The title of this post represents a conundrum that I have been grappling with. How do I as a professional photographer live out the low tech lifestyle I so desire while continuing to make a living doing what I love? As a professional who is required to stay up to date on the latest technology and become a master of them, is it even possible for me to live a low tech lifestyle? I don't really know, but I'm trying.
Do you ever get the feeling that you're spending way too much time online or plugged in to this device or that device? That your eyes are about ready to pop out of your head? That by constantly being connected to digital technology you are becoming depressed? You can't live without checking Facebook for more than a day can you? Go on, admit it. You are addicted to technology and the false sense of importance it brings to your life.
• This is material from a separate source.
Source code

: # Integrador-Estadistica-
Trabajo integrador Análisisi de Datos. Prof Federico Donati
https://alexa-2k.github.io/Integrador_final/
There, I said it. We are addicted to a false sense of importance. I know I may be pissing a lot of you off and I understand. I'm guilty of technology addiction and revel in the false sense of importance I get from it. Hell, even as I write this on my Macbook Pro I'm listening to Pandora on my Ipad while doing a hardware test and software reinstall on my Mac Pro Tower. The latter is making me increasingly unhappy and angry. Yet, I must do it right? I run all of my photo processing software off of my Mac Pro. It contains the archive hierarchy of the last 9 years of photographs and video. It contains my sales lists and contact database. It's the brain behind Ryan Smith Photography. Without it, I'm operating on less than 50%.
Wait. Less than 50%. I thought I was a photographer, not a computer tech. Well, as the industry would have it, we photographers must be masters of digital technology. Otherwise, the guy with the camera and infinite knowledge of algorithms and digital manipulation gets the job. I'm exaggerating a bit here, but not by much.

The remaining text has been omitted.